Your instructions: The expected answer is the complete listing, reproduced character for character.

Records for processing section start

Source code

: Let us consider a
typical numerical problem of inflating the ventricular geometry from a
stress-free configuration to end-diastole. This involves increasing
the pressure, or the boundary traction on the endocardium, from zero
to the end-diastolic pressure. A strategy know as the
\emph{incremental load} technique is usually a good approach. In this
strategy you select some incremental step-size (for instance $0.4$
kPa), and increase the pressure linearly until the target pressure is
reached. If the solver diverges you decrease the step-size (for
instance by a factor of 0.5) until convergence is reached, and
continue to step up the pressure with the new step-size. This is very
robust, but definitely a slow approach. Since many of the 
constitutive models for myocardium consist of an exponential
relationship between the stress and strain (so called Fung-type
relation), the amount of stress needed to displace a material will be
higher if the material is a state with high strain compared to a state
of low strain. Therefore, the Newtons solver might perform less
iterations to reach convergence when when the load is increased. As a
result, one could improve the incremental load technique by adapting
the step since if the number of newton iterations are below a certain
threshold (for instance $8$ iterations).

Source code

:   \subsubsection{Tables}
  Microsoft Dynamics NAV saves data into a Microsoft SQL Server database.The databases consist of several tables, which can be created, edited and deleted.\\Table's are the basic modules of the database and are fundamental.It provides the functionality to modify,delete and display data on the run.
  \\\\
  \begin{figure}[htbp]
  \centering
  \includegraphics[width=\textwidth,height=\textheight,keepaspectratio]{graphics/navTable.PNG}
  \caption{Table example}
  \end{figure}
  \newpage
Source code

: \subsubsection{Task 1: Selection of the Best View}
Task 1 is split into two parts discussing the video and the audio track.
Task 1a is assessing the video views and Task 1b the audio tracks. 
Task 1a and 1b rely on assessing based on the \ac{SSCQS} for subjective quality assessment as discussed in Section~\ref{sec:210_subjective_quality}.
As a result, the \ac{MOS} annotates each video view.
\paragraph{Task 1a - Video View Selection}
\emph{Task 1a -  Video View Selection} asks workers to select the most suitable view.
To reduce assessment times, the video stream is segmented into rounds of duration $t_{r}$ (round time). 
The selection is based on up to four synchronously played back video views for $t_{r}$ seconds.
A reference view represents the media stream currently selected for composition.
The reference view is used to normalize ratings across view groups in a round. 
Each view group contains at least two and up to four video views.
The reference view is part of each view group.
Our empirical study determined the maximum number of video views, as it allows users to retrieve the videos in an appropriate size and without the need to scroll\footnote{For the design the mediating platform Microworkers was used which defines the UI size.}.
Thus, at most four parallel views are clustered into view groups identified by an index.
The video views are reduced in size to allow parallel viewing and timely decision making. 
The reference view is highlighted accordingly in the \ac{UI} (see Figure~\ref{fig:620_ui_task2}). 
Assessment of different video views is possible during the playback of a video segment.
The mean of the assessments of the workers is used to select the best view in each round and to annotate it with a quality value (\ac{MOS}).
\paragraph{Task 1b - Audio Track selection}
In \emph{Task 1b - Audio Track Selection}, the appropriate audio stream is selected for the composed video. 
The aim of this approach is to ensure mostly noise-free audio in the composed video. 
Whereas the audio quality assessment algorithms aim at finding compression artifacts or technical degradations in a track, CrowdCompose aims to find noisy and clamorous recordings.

Records for processing section end

Response box:
Source code

: Let us consider a
typical numerical problem of inflating the ventricular geometry from a
stress-free configuration to end-diastole. This involves increasing
the pressure, or the boundary traction on the endocardium, from zero
to the end-diastolic pressure. A strategy know as the
\emph{incremental load} technique is usually a good approach. In this
strategy you select some incremental step-size (for instance $0.4$
kPa), and increase the pressure linearly until the target pressure is
reached. If the solver diverges you decrease the step-size (for
instance by a factor of 0.5) until convergence is reached, and
continue to step up the pressure with the new step-size. This is very
robust, but definitely a slow approach. Since many of the 
constitutive models for myocardium consist of an exponential
relationship between the stress and strain (so called Fung-type
relation), the amount of stress needed to displace a material will be
higher if the material is a state with high strain compared to a state
of low strain. Therefore, the Newtons solver might perform less
iterations to reach convergence when when the load is increased. As a
result, one could improve the incremental load technique by adapting
the step since if the number of newton iterations are below a certain
threshold (for instance $8$ iterations).

Source code

:   \subsubsection{Tables}
  Microsoft Dynamics NAV saves data into a Microsoft SQL Server database.The databases consist of several tables, which can be created, edited and deleted.\\Table's are the basic modules of the database and are fundamental.It provides the functionality to modify,delete and display data on the run.
  \\\\
  \begin{figure}[htbp]
  \centering
  \includegraphics[width=\textwidth,height=\textheight,keepaspectratio]{graphics/navTable.PNG}
  \caption{Table example}
  \end{figure}
  \newpage
Source code

: \subsubsection{Task 1: Selection of the Best View}
Task 1 is split into two parts discussing the video and the audio track.
Task 1a is assessing the video views and Task 1b the audio tracks. 
Task 1a and 1b rely on assessing based on the \ac{SSCQS} for subjective quality assessment as discussed in Section~\ref{sec:210_subjective_quality}.
As a result, the \ac{MOS} annotates each video view.
\paragraph{Task 1a - Video View Selection}
\emph{Task 1a -  Video View Selection} asks workers to select the most suitable view.
To reduce assessment times, the video stream is segmented into rounds of duration $t_{r}$ (round time). 
The selection is based on up to four synchronously played back video views for $t_{r}$ seconds.
A reference view represents the media stream currently selected for composition.
The reference view is used to normalize ratings across view groups in a round. 
Each view group contains at least two and up to four video views.
The reference view is part of each view group.
Our empirical study determined the maximum number of video views, as it allows users to retrieve the videos in an appropriate size and without the need to scroll\footnote{For the design the mediating platform Microworkers was used which defines the UI size.}.
Thus, at most four parallel views are clustered into view groups identified by an index.
The video views are reduced in size to allow parallel viewing and timely decision making. 
The reference view is highlighted accordingly in the \ac{UI} (see Figure~\ref{fig:620_ui_task2}). 
Assessment of different video views is possible during the playback of a video segment.
The mean of the assessments of the workers is used to select the best view in each round and to annotate it with a quality value (\ac{MOS}).
\paragraph{Task 1b - Audio Track selection}
In \emph{Task 1b - Audio Track Selection}, the appropriate audio stream is selected for the composed video. 
The aim of this approach is to ensure mostly noise-free audio in the composed video. 
Whereas the audio quality assessment algorithms aim at finding compression artifacts or technical degradations in a track, CrowdCompose aims to find noisy and clamorous recordings.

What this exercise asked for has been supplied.